» Work to be completed
In the copy, include no pictures. Reproduce the rest of the entries exactly.
+++
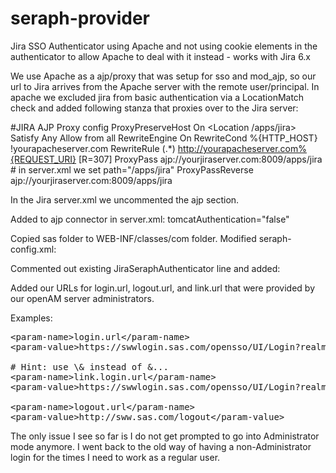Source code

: seraph-provider
===============

Jira SSO Authenticator using Apache and not using cookie elements in the authenticator to allow Apache to deal with it instead - works with Jira 6.x 

We use Apache as a ajp/proxy that was setup for sso and mod_ajp, so our url to Jira arrives from the Apache server with the remote user/principal.  In apache we excluded jira from basic authentication via a LocationMatch check and added following stanza that proxies over to the Jira server:

 #JIRA AJP Proxy config
  ProxyPreserveHost On
  <Location /apps/jira>
    Satisfy Any
    Allow from all
    RewriteEngine On
    RewriteCond %{HTTP_HOST} !yourapacheserver.com
    RewriteRule (.*) http://yourapacheserver.com%{REQUEST_URI} [R=307]
    ProxyPass ajp://yourjiraserver.com:8009/apps/jira                   # in server.xml we set path="/apps/jira"
    ProxyPassReverse ajp://yourjiraserver.com:8009/apps/jira
  </Location>

In the Jira server.xml we uncommented the ajp section.  

Added to ajp connector in server.xml: 
 tomcatAuthentication="false"
 
 Copied sas folder to WEB-INF/classes/com folder.
 Modified seraph-config.xml:
 
 Commented out existing JiraSeraphAuthenticator line and added:
 
 <authenticator class="com.sas.mis.des.seraph.SSOAuthenticator"/>
Added our URLs for login.url, logout.url, and link.url that were provided by our openAM server administrators.

Examples:

<pre>
&lt;param-name&gt;login.url&lt;/param-name&gt;
&lt;param-value&gt;https://swwlogin.sas.com/opensso/UI/Login?realm=/sww&amp;goto=${originalurl};&lt;/param-value&gt;

# Hint: use \&amp; instead of &...
&lt;param-name&gt;link.login.url&lt;/param-name&gt;
&lt;param-value&gt;https://swwlogin.sas.com/opensso/UI/Login?realm=/sww&amp;goto=${originalurl};&lt;/param-value&gt;

&lt;param-name&gt;logout.url&lt;/param-name&gt;
&lt;param-value&gt;http://sww.sas.com/logout&lt;/param-value&gt;
</pre>

The only issue I see so far is I do not get prompted to go into Administrator mode anymore. I went back to the old way of having a
non-Administrator login for the times I need to work as a regular user.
+++
» Answer to the problem
Source code

: seraph-provider
===============

Jira SSO Authenticator using Apache and not using cookie elements in the authenticator to allow Apache to deal with it instead - works with Jira 6.x 

We use Apache as a ajp/proxy that was setup for sso and mod_ajp, so our url to Jira arrives from the Apache server with the remote user/principal.  In apache we excluded jira from basic authentication via a LocationMatch check and added following stanza that proxies over to the Jira server:

 #JIRA AJP Proxy config
  ProxyPreserveHost On
  <Location /apps/jira>
    Satisfy Any
    Allow from all
    RewriteEngine On
    RewriteCond %{HTTP_HOST} !yourapacheserver.com
    RewriteRule (.*) http://yourapacheserver.com%{REQUEST_URI} [R=307]
    ProxyPass ajp://yourjiraserver.com:8009/apps/jira                   # in server.xml we set path="/apps/jira"
    ProxyPassReverse ajp://yourjiraserver.com:8009/apps/jira
  </Location>

In the Jira server.xml we uncommented the ajp section.  

Added to ajp connector in server.xml: 
 tomcatAuthentication="false"
 
 Copied sas folder to WEB-INF/classes/com folder.
 Modified seraph-config.xml:
 
 Commented out existing JiraSeraphAuthenticator line and added:
 
 <authenticator class="com.sas.mis.des.seraph.SSOAuthenticator"/>
Added our URLs for login.url, logout.url, and link.url that were provided by our openAM server administrators.

Examples:

<pre>
&lt;param-name&gt;login.url&lt;/param-name&gt;
&lt;param-value&gt;https://swwlogin.sas.com/opensso/UI/Login?realm=/sww&amp;goto=${originalurl};&lt;/param-value&gt;

# Hint: use \&amp; instead of &...
&lt;param-name&gt;link.login.url&lt;/param-name&gt;
&lt;param-value&gt;https://swwlogin.sas.com/opensso/UI/Login?realm=/sww&amp;goto=${originalurl};&lt;/param-value&gt;

&lt;param-name&gt;logout.url&lt;/param-name&gt;
&lt;param-value&gt;http://sww.sas.com/logout&lt;/param-value&gt;
</pre>

The only issue I see so far is I do not get prompted to go into Administrator mode anymore. I went back to the old way of having a
non-Administrator login for the times I need to work as a regular user.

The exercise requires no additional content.